Another paper demonstrating that variation in SSN leads T by 30-40 years:
If one merely juxtaposes the global temperature anomaly record of the late 1800s and early 1900s, one can see the effect of thermal inertia to which I refer herein. The onset of cooling initiated 7-10 years following very low solar forcing with the minimum in global temperatures achieved at least 25 years subsequent to the initiation of suppressed solar forcing.
Below are several papers demonstrating ECSs of 0.5c to 1.5c, displaying some of the discordance in the literature:
ECS 1.35C:
http://arxiv.org/abs/1307.3706
ECS 1.1C:
ECS 1.5C:
http://arxiv.org/abs/1310.7554
ECS 0.6C:
http://www.seipub.org/des/paperInfo.aspx?ID=17162
ECS 0.6C:
http://www.scipublish.com/journals/ACC/papers/846
Conversely, the latest IPCC report concludes that the most likely ECS range is 2 to 4.5C, with lower (upper) bounds of 1.5C (4.5C).

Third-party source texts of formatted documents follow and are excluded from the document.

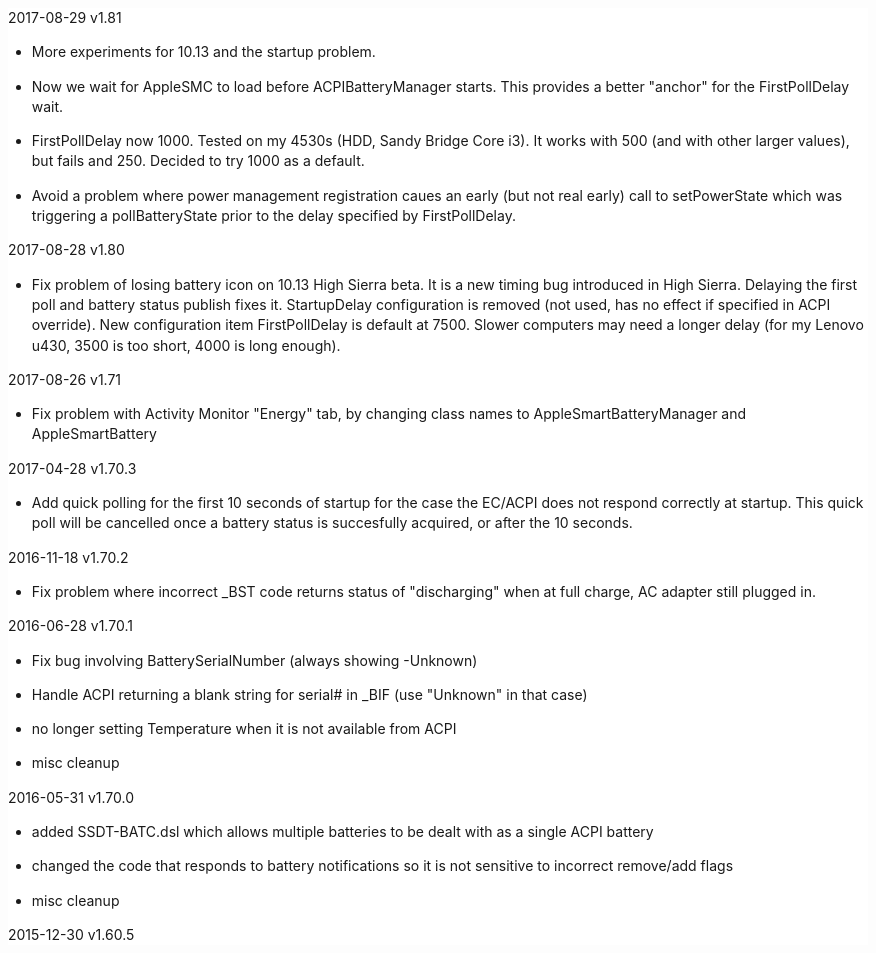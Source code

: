 
2017-08-29 v1.81

- More experiments for 10.13 and the startup problem.

- Now we wait for AppleSMC to load before ACPIBatteryManager starts.  This provides a better "anchor" for the FirstPollDelay wait.

- FirstPollDelay now 1000.  Tested on my 4530s (HDD, Sandy Bridge Core i3).  It works with 500 (and with other larger values), but fails and 250.  Decided to try 1000 as a default.

- Avoid a problem where power management registration caues an early (but not real early) call to setPowerState which was triggering a pollBatteryState prior to the delay specified by FirstPollDelay.


2017-08-28 v1.80

- Fix problem of losing battery icon on 10.13 High Sierra beta.  It is a new timing bug introduced in High Sierra.  Delaying the first poll and battery status publish fixes it.  StartupDelay configuration is removed (not used, has no effect if specified in ACPI override).  New configuration item FirstPollDelay is default at 7500.  Slower computers may need a longer delay (for my Lenovo u430, 3500 is too short, 4000 is long enough).


2017-08-26 v1.71

- Fix problem with Activity Monitor "Energy" tab, by changing class names to AppleSmartBatteryManager and AppleSmartBattery


2017-04-28 v1.70.3

- Add quick polling for the first 10 seconds of startup for the case the EC/ACPI does not respond correctly at startup.  This quick poll will be cancelled once a battery status is succesfully acquired, or after the 10 seconds.


2016-11-18 v1.70.2

- Fix problem where incorrect _BST code returns status of "discharging" when at full charge, AC adapter still plugged in.


2016-06-28 v1.70.1

- Fix bug involving BatterySerialNumber (always showing -Unknown)

- Handle ACPI returning a blank string for serial# in _BIF (use "Unknown" in that case)

- no longer setting Temperature when it is not available from ACPI

- misc cleanup


2016-05-31 v1.70.0

- added SSDT-BATC.dsl which allows multiple batteries to be dealt with as a single ACPI battery

- changed the code that responds to battery notifications so it is not sensitive to incorrect remove/add flags

- misc cleanup


2015-12-30 v1.60.5
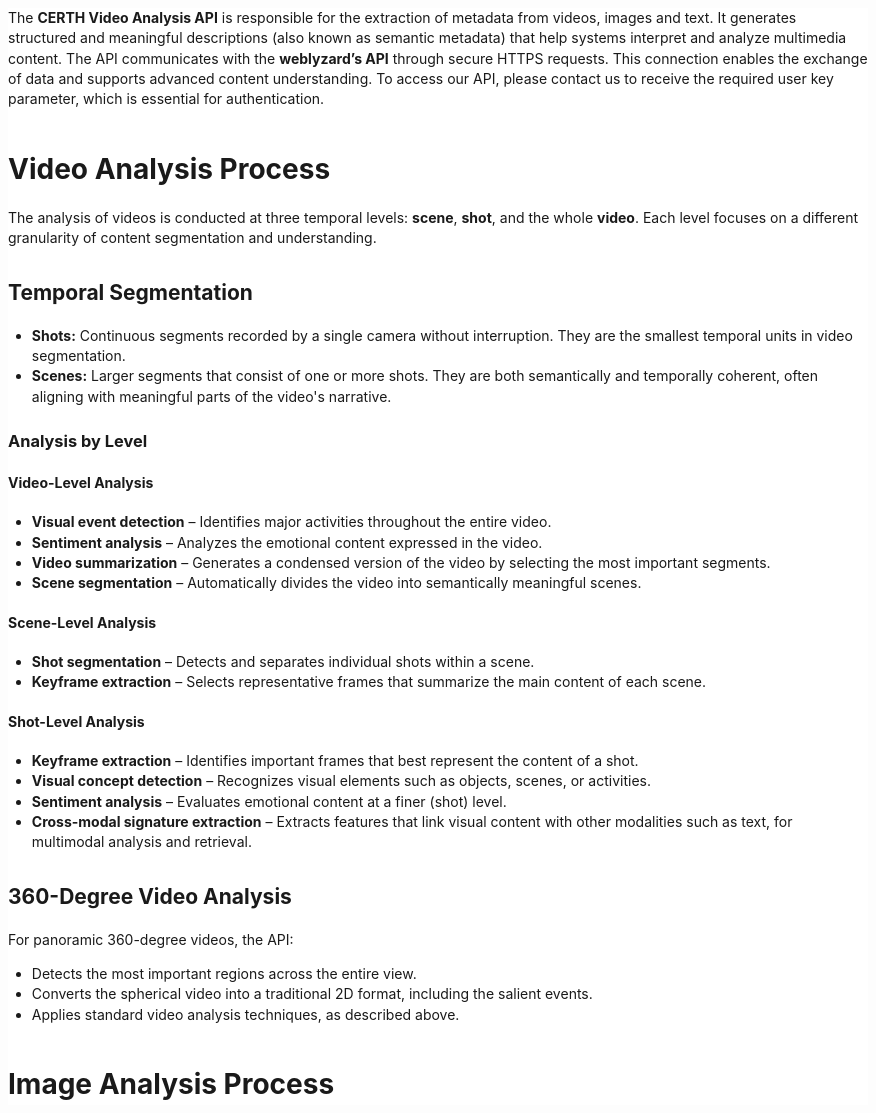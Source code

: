 The **CERTH Video Analysis API** is responsible for the extraction of metadata from videos, images and text. It generates structured and meaningful descriptions (also known as semantic metadata) that help systems interpret and analyze multimedia content. The API communicates with the **weblyzard’s API** through secure HTTPS requests. This connection enables the exchange of data and supports advanced content understanding. To access our API, please contact us to receive the required user key parameter, which is essential for authentication.

# Video Analysis Process

The analysis of videos is conducted at three temporal levels: **scene**, **shot**, and the whole **video**. Each level focuses on a different granularity of content segmentation and understanding.

## Temporal Segmentation

* **Shots:** Continuous segments recorded by a single camera without interruption. They are the smallest temporal units in video segmentation.  
* **Scenes:** Larger segments that consist of one or more shots. They are both semantically and temporally coherent, often aligning with meaningful parts of the video's narrative.

### Analysis by Level

#### Video-Level Analysis

* **Visual event detection** – Identifies major activities throughout the entire video.  
* **Sentiment analysis** – Analyzes the emotional content expressed in the video.  
* **Video summarization** – Generates a condensed version of the video by selecting the most important segments.  
* **Scene segmentation** – Automatically divides the video into semantically meaningful scenes.

#### Scene-Level Analysis

* **Shot segmentation** – Detects and separates individual shots within a scene.  
* **Keyframe extraction** – Selects representative frames that summarize the main content of each scene.

#### Shot-Level Analysis

* **Keyframe extraction** – Identifies important frames that best represent the content of a shot.  
* **Visual concept detection** – Recognizes visual elements such as objects, scenes, or activities.  
* **Sentiment analysis** – Evaluates emotional content at a finer (shot) level.  
* **Cross-modal signature extraction** – Extracts features that link visual content with other modalities such as text, for multimodal analysis and retrieval.

## 360-Degree Video Analysis

For panoramic 360-degree videos, the API:

* Detects the most important regions across the entire view.  
* Converts the spherical video into a traditional 2D format, including the salient events.  
* Applies standard video analysis techniques, as described above.

# Image Analysis Process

The central debate is not whether CO2 radiative forcing impacts global temperature — it certainly does [as evidenced by simple physics]. However, the real debate concerns percent attribution of CO2 radiative forcing to global temperature increase, which is a convoluted inquiry of Earth system sensitivity and feedbacks as a function of CO2 vicissitudes. Some scientists posit that feedbacks will be primarily in the positive direction [warmer], while others suggest that countervailing feedbacks will yield a net result of near 0 [in other words, an ECS near the laboratory based CO2 mediated radiative forcing induced 1.1-1.2C temperature increase without feedbacks). A lesser number of scientists posit a net negative feedback. These are the inquiries which must be further elucidated in prospective years of observation and data collation.
To disambiguate: in totality, my argument – simplified and elucidated – is as follows: anthropogenic climate change exists and Co2 radiative forcing is legitimate; however, the solar forcing component is significantly underestimated given there is a myopic proclivity to concentrate on TSI variations, while concurrently failing to recognize the other, integral modulatory mechanisms of the Sun. Further, the effects of thermal inertia are largely ignored, which plays an exceptionally influential role in determining the atmospheric response time. The extent to which the Earth will warm as a function of increased CO2 is still debated in the literature. In order to determine the percentage of warming ascribed to both solar activity and anthropogenic activity, we will need more empirical data, which means many more years of observation. However, it would be prudent to take necessary measures to reduce greenhouse gas emissions (GHG) as a prophylactic mechanism, and continue to transition into a mode of renewable energy usage (hydro, solar, wind, tidal, nuclear, etc.), as dictated by the precautionary principle.